Hugues Le Bret, ex-PDG de Boursorama et directeur de la communication à la Société Générale, aujourd’hui co-fondateur de la Financière des Paiements Electroniques et auteur du livre No Bank partage quelques réflexions sur le Compte Nickel et sur le futur de la banque.

Bonjour Hugues. Le compte Nickel est une offre low cost qui associe une carte de paiement à autorisation systématique et une  domiciliation bancaire. Comment cette offre se distingue-t-elle des offres à bas prix des grandes banques ou du droit au compte que toute banque est censée offrir gratuitement ?

Concrètement, très peu de gens bénéficient du droit au compte car les banques font tout pour l’éviter. Les banques ont des offres low cost, mais ces offres sont toujours assorties de frais liés à des services bancaires dont beaucoup de clients n’ont pas besoin, et qui parfois leur nuisent, comme les crédits, qui mènent au surendettement. Le compte Nickel est une alternative radicale en cela qu’elle simplifie l’offre et supprime toute forme de crédit.

De plus, le compte Nickel est une triple innovation sur le plan de la technologie, de la distribution et du modèle de business. Sur le  plan technologique, il offre l’ouverture de compte et l’actualisation du compte en temps réel. Sur le plan de la distribution, il utilise le réseau des buralistes. Et enfin, sur le plan légal, l’entreprise n’est pas une banque, mais un établissement de paiement.

Pourquoi avoir choisi les buralistes comme réseau de distribution pour le Compte Nickel ? N’y-a-t-il pas une contradiction entre ce réseau plutôt traditionnel, plutôt en perte de vitesse et un produit innovant comme le compte Nickel ?

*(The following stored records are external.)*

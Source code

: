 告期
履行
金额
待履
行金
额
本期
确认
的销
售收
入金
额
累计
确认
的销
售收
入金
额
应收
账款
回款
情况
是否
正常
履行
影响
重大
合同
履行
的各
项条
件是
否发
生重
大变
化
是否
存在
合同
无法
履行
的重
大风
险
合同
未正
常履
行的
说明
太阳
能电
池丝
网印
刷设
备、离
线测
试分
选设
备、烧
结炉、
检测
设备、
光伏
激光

D’abord, le réseau des buralistes est le plus grand réseau de distribution de France. Il y a moitié plus de buralistes que de bureaux de poste. Cela fait 27 000 dans toute la France, y compris dans des petites communes où il n’y a pas de banque. En moyenne, les buralistes voient passer 500 clients par jour. Ce sont de formidables relais commerciaux, qui sont tout à fait capables de vendre des produits innovants. Ce sont eux qui ont fait le succès des cartes téléphoniques prépayées. Les buralistes sont depuis longtemps bien plus que des bureaux de tabacs, ils sont agréés pour la vente de moyens de paiement et de nombreux autres produits règlementés comme les timbres fiscaux, les jeux de la Française des Jeux et du PMU.

Les buralistes sont des entrepreneurs. Ils travaillent dur, ouvrent tôt et ferment tard. Tout le monde peut pousser leur porte, sans se sentir jugé. C’est important pour les interdits bancaires et les autres populations sous-bancarisées, qui ne se sentent pas à l’aise dans une banque.

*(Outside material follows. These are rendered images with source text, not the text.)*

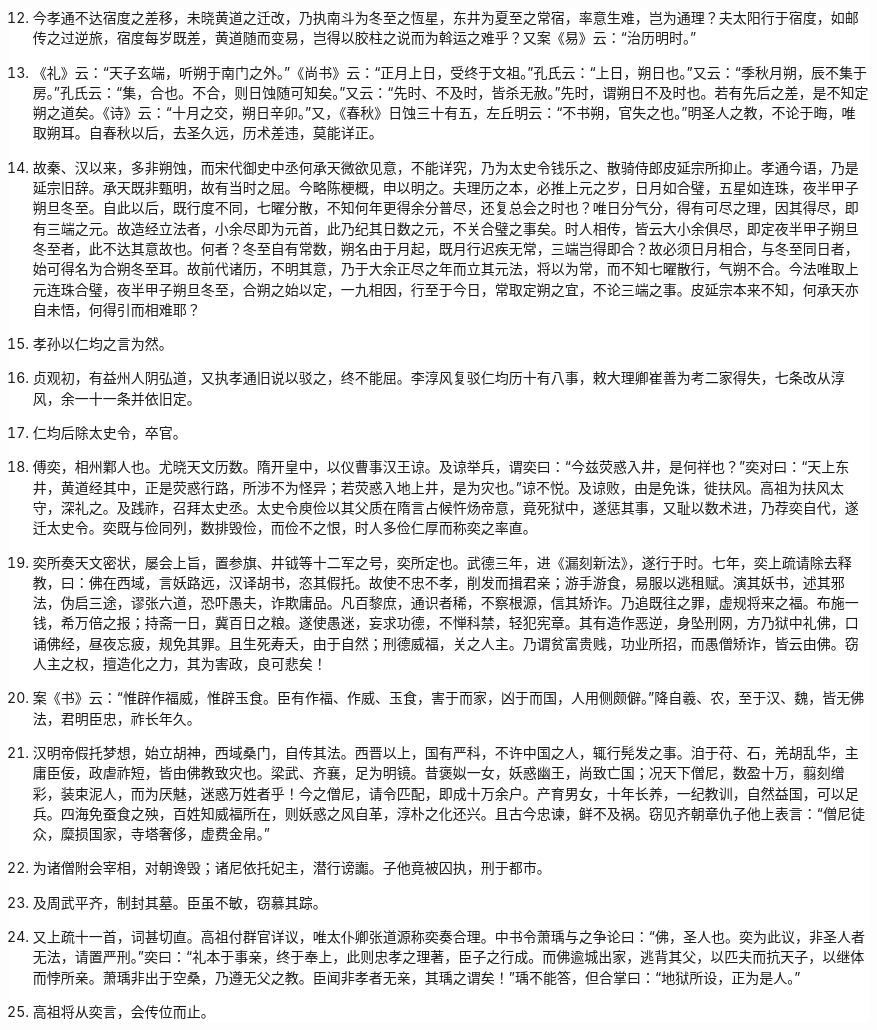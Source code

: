 12. <span id="○祖孝孙_傅仁均_傅弈_李淳风_吕才-12"></span>
今孝通不达宿度之差移，未晓黄道之迁改，乃执南斗为冬至之恆星，东井为夏至之常宿，率意生难，岂为通理？夫太阳行于宿度，如邮传之过逆旅，宿度每岁既差，黄道随而变易，岂得以胶柱之说而为斡运之难乎？又案《易》云：“治历明时。”

13. <span id="○祖孝孙_傅仁均_傅弈_李淳风_吕才-13"></span>
《礼》云：“天子玄端，听朔于南门之外。”《尚书》云：“正月上日，受终于文祖。”孔氏云：“上日，朔日也。”又云：“季秋月朔，辰不集于房。”孔氏云：“集，合也。不合，则日蚀随可知矣。”又云：“先时、不及时，皆杀无赦。”先时，谓朔日不及时也。若有先后之差，是不知定朔之道矣。《诗》云：“十月之交，朔日辛卯。”又，《春秋》日蚀三十有五，左丘明云：“不书朔，官失之也。”明圣人之教，不论于晦，唯取朔耳。自春秋以后，去圣久远，历术差违，莫能详正。

14. <span id="○祖孝孙_傅仁均_傅弈_李淳风_吕才-14"></span>
故秦、汉以来，多非朔蚀，而宋代御史中丞何承天微欲见意，不能详究，乃为太史令钱乐之、散骑侍郎皮延宗所抑止。孝通今语，乃是延宗旧辞。承天既非甄明，故有当时之屈。今略陈梗概，申以明之。夫理历之本，必推上元之岁，日月如合璧，五星如连珠，夜半甲子朔旦冬至。自此以后，既行度不同，七曜分散，不知何年更得余分普尽，还复总会之时也？唯日分气分，得有可尽之理，因其得尽，即有三端之元。故造经立法者，小余尽即为元首，此乃纪其日数之元，不关合璧之事矣。时人相传，皆云大小余俱尽，即定夜半甲子朔旦冬至者，此不达其意故也。何者？冬至自有常数，朔名由于月起，既月行迟疾无常，三端岂得即合？故必须日月相合，与冬至同日者，始可得名为合朔冬至耳。故前代诸历，不明其意，乃于大余正尽之年而立其元法，将以为常，而不知七曜散行，气朔不合。今法唯取上元连珠合璧，夜半甲子朔旦冬至，合朔之始以定，一九相因，行至于今日，常取定朔之宜，不论三端之事。皮延宗本来不知，何承天亦自未悟，何得引而相难耶？

15. <span id="○祖孝孙_傅仁均_傅弈_李淳风_吕才-15"></span>
孝孙以仁均之言为然。

16. <span id="○祖孝孙_傅仁均_傅弈_李淳风_吕才-16"></span>
贞观初，有益州人阴弘道，又执孝通旧说以驳之，终不能屈。李淳风复驳仁均历十有八事，敕大理卿崔善为考二家得失，七条改从淳风，余一十一条并依旧定。

17. <span id="○祖孝孙_傅仁均_傅弈_李淳风_吕才-17"></span>
仁均后除太史令，卒官。

18. <span id="○祖孝孙_傅仁均_傅弈_李淳风_吕才-18"></span>
傅奕，相州鄴人也。尤晓天文历数。隋开皇中，以仪曹事汉王谅。及谅举兵，谓奕曰：“今兹荧惑入井，是何祥也？”奕对曰：“天上东井，黄道经其中，正是荧惑行路，所涉不为怪异；若荧惑入地上井，是为灾也。”谅不悦。及谅败，由是免诛，徙扶风。高祖为扶风太守，深礼之。及践祚，召拜太史丞。太史令庾俭以其父质在隋言占候忤炀帝意，竟死狱中，遂惩其事，又耻以数术进，乃荐奕自代，遂迁太史令。奕既与俭同列，数排毁俭，而俭不之恨，时人多俭仁厚而称奕之率直。

19. <span id="○祖孝孙_傅仁均_傅弈_李淳风_吕才-19"></span>
奕所奏天文密状，屡会上旨，置参旗、井钺等十二军之号，奕所定也。武德三年，进《漏刻新法》，遂行于时。七年，奕上疏请除去释教，曰：佛在西域，言妖路远，汉译胡书，恣其假托。故使不忠不孝，削发而揖君亲；游手游食，易服以逃租赋。演其妖书，述其邪法，伪启三途，谬张六道，恐吓愚夫，诈欺庸品。凡百黎庶，通识者稀，不察根源，信其矫诈。乃追既往之罪，虚规将来之福。布施一钱，希万倍之报；持斋一日，冀百日之粮。遂使愚迷，妄求功德，不惮科禁，轻犯宪章。其有造作恶逆，身坠刑网，方乃狱中礼佛，口诵佛经，昼夜忘疲，规免其罪。且生死寿夭，由于自然；刑德威福，关之人主。乃谓贫富贵贱，功业所招，而愚僧矫诈，皆云由佛。窃人主之权，擅造化之力，其为害政，良可悲矣！

20. <span id="○祖孝孙_傅仁均_傅弈_李淳风_吕才-20"></span>
案《书》云：“惟辟作福威，惟辟玉食。臣有作福、作威、玉食，害于而家，凶于而国，人用侧颇僻。”降自羲、农，至于汉、魏，皆无佛法，君明臣忠，祚长年久。

21. <span id="○祖孝孙_傅仁均_傅弈_李淳风_吕才-21"></span>
汉明帝假托梦想，始立胡神，西域桑门，自传其法。西晋以上，国有严科，不许中国之人，辄行髡发之事。洎于苻、石，羌胡乱华，主庸臣佞，政虐祚短，皆由佛教致灾也。梁武、齐襄，足为明镜。昔褒姒一女，妖惑幽王，尚致亡国；况天下僧尼，数盈十万，翦刻缯彩，装束泥人，而为厌魅，迷惑万姓者乎！今之僧尼，请令匹配，即成十万余户。产育男女，十年长养，一纪教训，自然益国，可以足兵。四海免蚕食之殃，百姓知威福所在，则妖惑之风自革，淳朴之化还兴。且古今忠谏，鲜不及祸。窃见齐朝章仇子他上表言：“僧尼徒众，糜损国家，寺塔奢侈，虚费金帛。”

22. <span id="○祖孝孙_傅仁均_傅弈_李淳风_吕才-22"></span>
为诸僧附会宰相，对朝谗毁；诸尼依托妃主，潜行谤讟。子他竟被囚执，刑于都市。

23. <span id="○祖孝孙_傅仁均_傅弈_李淳风_吕才-23"></span>
及周武平齐，制封其墓。臣虽不敏，窃慕其踪。

24. <span id="○祖孝孙_傅仁均_傅弈_李淳风_吕才-24"></span>
又上疏十一首，词甚切直。高祖付群官详议，唯太仆卿张道源称奕奏合理。中书令萧瑀与之争论曰：“佛，圣人也。奕为此议，非圣人者无法，请置严刑。”奕曰：“礼本于事亲，终于奉上，此则忠孝之理著，臣子之行成。而佛逾城出家，逃背其父，以匹夫而抗天子，以继体而悖所亲。萧瑀非出于空桑，乃遵无父之教。臣闻非孝者无亲，其瑀之谓矣！”瑀不能答，但合掌曰：“地狱所设，正为是人。”

25. <span id="○祖孝孙_傅仁均_傅弈_李淳风_吕才-25"></span>
高祖将从奕言，会传位而止。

Dernière raison, pratique, le Compte Nickel est une start-up fondée avec de l’argent privé. Nous n’avons pas les moyens de dépenser 25 millions, et encore moins 40 millions d’euros, en publicité pour recruter des clients, comme le font certaines banques en ligne. Au lieu de cela, nous avons choisi de nous appuyer sur un réseau de proximité, celui des buralistes.

Vous avez l’expérience d’entreprises de finance très différentes : une grande banque multicanal comme la Société Générale, la  banque en ligne Boursorama, et maintenant une start-up financière. Comment voyez-vous le futur de la banque en général ?

Je pense que la banque va encore profondément changer. Tout d’abord, il y a la révolution technologique. Nous sommes les seuls pour l’instant à offrir l’actualisation des comptes en temps réel. Cela permet à nos clients de ne jamais s’endetter. Cela nous permet à nous de ne pas prendre de risque, et donc de pratiquer des prix très bas.

Je pense que la technologie va continuer à évoluer et nous permettre de développer de nombreux services. Je pense, par exemple, à des services de gestion de budget. Quand on parle aux associations, on réalise que beaucoup de situations de surendettement viennent de problèmes tout simples, d’achats à crédit mal compris et mal gérés, de spirales de mauvaises décisions dues à un manque de formation et d’information. Ces problèmes pourraient être évités à l’aide d’applications pédagogiques qui aideraient les gens à maîtriser leur budget. La finance en ligne va continuer à se développer. Pour l’instant, elle ne représente que 2% du marché parce que sa croissance est bridée par les grandes banques. Mais ces verrous vont sauter. On va voir arriver de nouveaux entrants comme le Compte Nickel.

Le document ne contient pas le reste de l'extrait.